Ce sont des gens qui aspirent à
une vie décente, que les dirigeants du Fatah ont incité à crier
des slogans comme « Shia » qui n’ont aucun rapport
avec leur réalité, alors que tout dans leur quotidien crie misère.
Il y avait parmi eux des dizaines
de milliers d’employés qui ont continué de recevoir leur
salaire de la part du Fatah pour avoir renoncé, en juin 2007, de
travailler avec les autorités élues du Hamas. Ce renoncement,
contre un salaire qui tombe chaque mois, a été interprété par
les gens du Fatah, comme une allégeance à leur parti. [1]

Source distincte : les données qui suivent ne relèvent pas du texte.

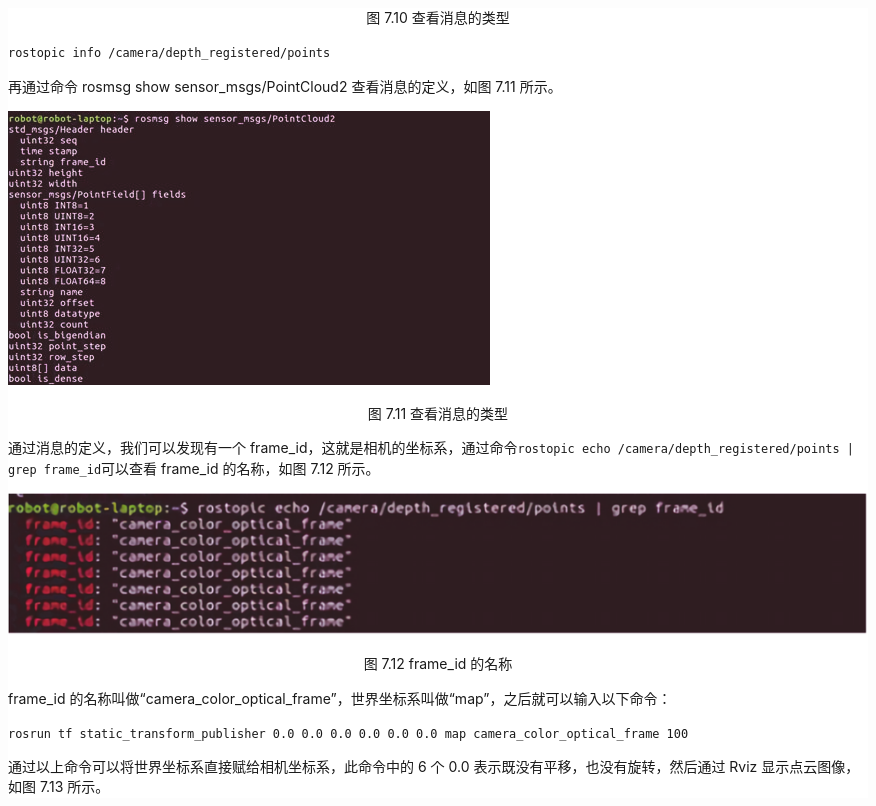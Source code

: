 <center>图 7.10 查看消息的类型</center>

```bash
rostopic info /camera/depth_registered/points
```

再通过命令 rosmsg show sensor_msgs/PointCloud2 查看消息的定义，如图 7.11 所示。

![figure_12](./images/figure_12.png)

<center>图 7.11 查看消息的类型</center>

通过消息的定义，我们可以发现有一个 frame_id，这就是相机的坐标系，通过命令`rostopic echo /camera/depth_registered/points | grep frame_id`可以查看 frame_id 的名称，如图 7.12 所示。

![figure_13](./images/figure_13.png)

<center>图 7.12 frame_id 的名称</center>

frame_id 的名称叫做“camera_color_optical_frame”，世界坐标系叫做“map”，之后就可以输入以下命令：

```bash
rosrun tf static_transform_publisher 0.0 0.0 0.0 0.0 0.0 0.0 map camera_color_optical_frame 100
```

通过以上命令可以将世界坐标系直接赋给相机坐标系，此命令中的 6 个 0.0 表示既没有平移，也没有旋转，然后通过 Rviz 显示点云图像，如图 7.13 所示。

Voilà quelques extraits des témoignages
que nous avons recueillis.
« La majorité
de ces gens qui reçoivent un salaire du Fatah (salaires pris sur
les financements de l’Union européenne) se sentent obligés
d’aller manifester s’ils ne veulent pas que le salaire que ce
parti leur verse, en remerciement de leur allégeance, soit coupé.
Ils n’ont pas envie de finir comme la plupart d’entre nous,
qui sont devenus des fantômes en quelques mois, et ne sont plus
en mesure d’offrir une vie décente à leurs enfants »
« On a perdu
le sens de l’humain. On ne se sent plus comme des gens normaux.
On se fait peur. C’est quelque chose de très douloureux de voir
que nous sommes devenus ce qu’Israël a voulu que l’on soit :
déshumanisés. Je ne sais pas si vous pouvez comprendre vraiment
ce que cela veut dire »
« Normalement,
autrefois, quand les gens allaient manifester, c’était pour
montrer leur opposition aux occupants, aux oppresseurs.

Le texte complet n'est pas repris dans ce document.